From: Network modules uncover mechanisms of skeletal muscle dysfunction in COPD patients

Fig. 1

Schematic diagram of the workflow of the study. (a) Study design of the used datasets. COPD patients (n = 15) and healthy controls (n = 12) were studied before (BT) and after (AT) an 8-week endurance training program. Measurements of skeletal gene expression [15] were used for network modules identification.
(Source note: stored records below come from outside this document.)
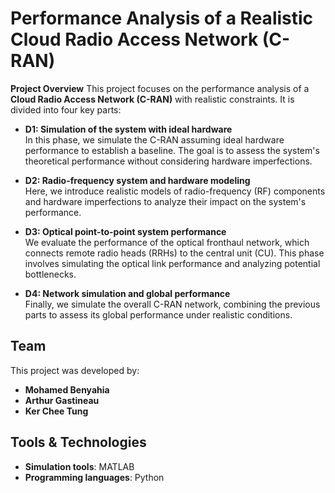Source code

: # Performance Analysis of a Realistic Cloud Radio Access Network (C-RAN)

**Project Overview**
This project focuses on the performance analysis of a **Cloud Radio Access Network (C-RAN)** with realistic constraints. It is divided into four key parts:

- **D1: Simulation of the system with ideal hardware**  
  In this phase, we simulate the C-RAN assuming ideal hardware performance to establish a baseline. The goal is to assess the system's theoretical performance without considering hardware imperfections.

- **D2: Radio-frequency system and hardware modeling**  
  Here, we introduce realistic models of radio-frequency (RF) components and hardware imperfections to analyze their impact on the system's performance.

- **D3: Optical point-to-point system performance**  
  We evaluate the performance of the optical fronthaul network, which connects remote radio heads (RRHs) to the central unit (CU). This phase involves simulating the optical link performance and analyzing potential bottlenecks.

- **D4: Network simulation and global performance**  
  Finally, we simulate the overall C-RAN network, combining the previous parts to assess its global performance under realistic conditions.

## Team
This project was developed by:
- **Mohamed Benyahia**
- **Arthur Gastineau**
- **Ker Chee Tung**
## Tools & Technologies
- **Simulation tools**:  MATLAB
- **Programming languages**: Python 



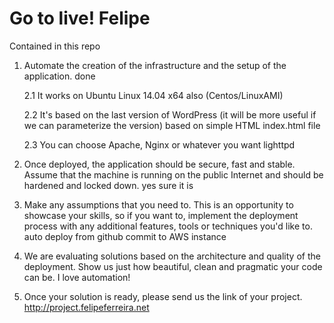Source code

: Go to live! Felipe
==================================

Contained in this repo


1. Automate the creation of the infrastructure and the setup of the application.
 done
  

   2.1 It works on Ubuntu Linux 14.04 x64 
   also (Centos/LinuxAMI)

   2.2 It's based on the last version of WordPress (it will be more useful if we can parameterize the version)
   based on simple HTML index.html file

   2.3 You can choose Apache, Nginx or whatever you want
   lighttpd

   
3. Once deployed, the application should be secure, fast and stable. Assume that the machine is running on the public Internet and should be hardened and locked down.
   yes sure it is 

4. Make any assumptions that you need to. This is an opportunity to showcase your skills, so if you want to, implement the deployment process with any additional features, tools or techniques you'd like to.
   auto deploy from github commit to AWS instance

5. We are evaluating solutions based on the architecture and quality of the deployment. Show us just how beautiful, clean and pragmatic your code can be.
   I love automation!

6. Once your solution is ready, please send us the link of your project.
   http://project.felipeferreira.net
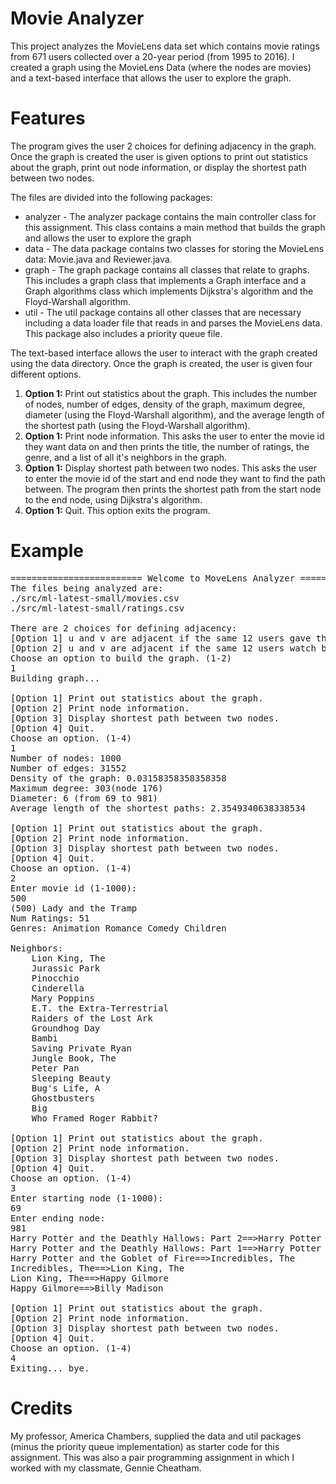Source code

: # Movie Analyzer
This project analyzes the MovieLens data set which contains movie ratings from 671 users collected over a 20-year period (from 1995 to 2016). I created a graph using the MovieLens Data (where the nodes are movies) and a text-based interface that allows the user to explore the graph. 

# Features
The program gives the user 2 choices for defining adjacency in the graph. Once the graph is created the user is given options to print out statistics about the graph, print out node information, or display the shortest path between two nodes.

The files are divided into the following packages:
- analyzer - The analyzer package contains the main controller class for this assignment. This class contains a main method that builds the graph and allows the user to explore the graph
- data - The data package contains two classes for storing the MovieLens data: Movie.java and Reviewer.java. 
- graph - The graph package contains all classes that relate to graphs. This includes a graph class that implements a Graph interface and a Graph algorithms class which implements Dijkstra's algorithm and the Floyd-Warshall algorithm.
- util - The util package contains all other classes that are necessary including a data loader file that reads in and parses the MovieLens data. This package also includes a priority queue file. 

The text-based interface allows the user to interact with the graph created using the data directory. Once the graph is created, the user is given four different options. 
1. **Option 1:** Print out statistics about the graph. This includes the number of nodes, number of edges, density of the graph, maximum degree, diameter (using the Floyd-Warshall algorithm), and the average length of the shortest path (using the Floyd-Warshall algorithm).
2. **Option 1:** Print node information. This asks the user to enter the movie id they want data on and then prints the title, the number of ratings, the genre, and a list of all it's neighbors in the graph. 
3. **Option 1:** Display shortest path between two nodes. This asks the user to enter the movie id of the start and end node they want to find the path between. The program then prints the shortest path from the start node to the end node, using Dijkstra's algorithm.
4. **Option 1:** Quit. This option exits the program.

# Example
<pre>
========================= Welcome to MoveLens Analyzer ==================
The files being analyzed are: 
./src/ml-latest-small/movies.csv
./src/ml-latest-small/ratings.csv

There are 2 choices for defining adjacency:
[Option 1] u and v are adjacent if the same 12 users gave the same rating to both movies.
[Option 2] u and v are adjacent if the same 12 users watch both movies (regardless of rating)
Choose an option to build the graph. (1-2)
1
Building graph...

[Option 1] Print out statistics about the graph.
[Option 2] Print node information.
[Option 3] Display shortest path between two nodes.
[Option 4] Quit.
Choose an option. (1-4)
1
Number of nodes: 1000
Number of edges: 31552
Density of the graph: 0.03158358358358358
Maximum degree: 303(node 176)
Diameter: 6 (from 69 to 981)
Average length of the shortest paths: 2.3549340638338534

[Option 1] Print out statistics about the graph.
[Option 2] Print node information.
[Option 3] Display shortest path between two nodes.
[Option 4] Quit.
Choose an option. (1-4)
2
Enter movie id (1-1000): 
500
(500) Lady and the Tramp
Num Ratings: 51
Genres: Animation Romance Comedy Children 

Neighbors: 
	Lion King, The
	Jurassic Park
	Pinocchio
	Cinderella
	Mary Poppins
	E.T. the Extra-Terrestrial
	Raiders of the Lost Ark
	Groundhog Day
	Bambi
	Saving Private Ryan
	Jungle Book, The
	Peter Pan
	Sleeping Beauty
	Bug's Life, A
	Ghostbusters
	Big
	Who Framed Roger Rabbit?

[Option 1] Print out statistics about the graph.
[Option 2] Print node information.
[Option 3] Display shortest path between two nodes.
[Option 4] Quit.
Choose an option. (1-4)
3
Enter starting node (1-1000): 
69
Enter ending node: 
981
Harry Potter and the Deathly Hallows: Part 2==>Harry Potter and the Deathly Hallows: Part 1
Harry Potter and the Deathly Hallows: Part 1==>Harry Potter and the Goblet of Fire
Harry Potter and the Goblet of Fire==>Incredibles, The
Incredibles, The==>Lion King, The
Lion King, The==>Happy Gilmore
Happy Gilmore==>Billy Madison

[Option 1] Print out statistics about the graph.
[Option 2] Print node information.
[Option 3] Display shortest path between two nodes.
[Option 4] Quit.
Choose an option. (1-4)
4
Exiting... bye.
</pre>

# Credits
My professor, America Chambers, supplied the data and util packages (minus the priority queue implementation) as starter code for this assignment. This was also a pair programming assignment in which I worked with my classmate, Gennie Cheatham.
Differential conditions of COPD disease effects (COPD-DE) and training-induced effects in COPD (COPD-TE) and in healthy muscles (Healthy-TE) were analyzed in the study. (b) Network modules were identified for each differential condition with the HotNet2 algorithm [22], using the gene’s false discovery rate (FDR) adjusted differential expression P values and selected protein–protein interaction (PPI) networks [17, 23] as explained in details in Additional file 1: Section 1. Thereafter (c), each module was functionally characterized using gene ontology (GO) term enrichment analysis. (d) Correlation of network modules with independent multilevel measurements was analyzed for evaluation purposes. Specifically, independent measurements were sampled both pre- and post-training and consisted of physiological parameters measured with a constant-work rate exercise at 75% of pre-training maximum peak exercise, inflammatory and redox biomarkers measured in plasma and in skeletal muscle [20], as well as plasma metabolomics measured at rest and after exercise [19]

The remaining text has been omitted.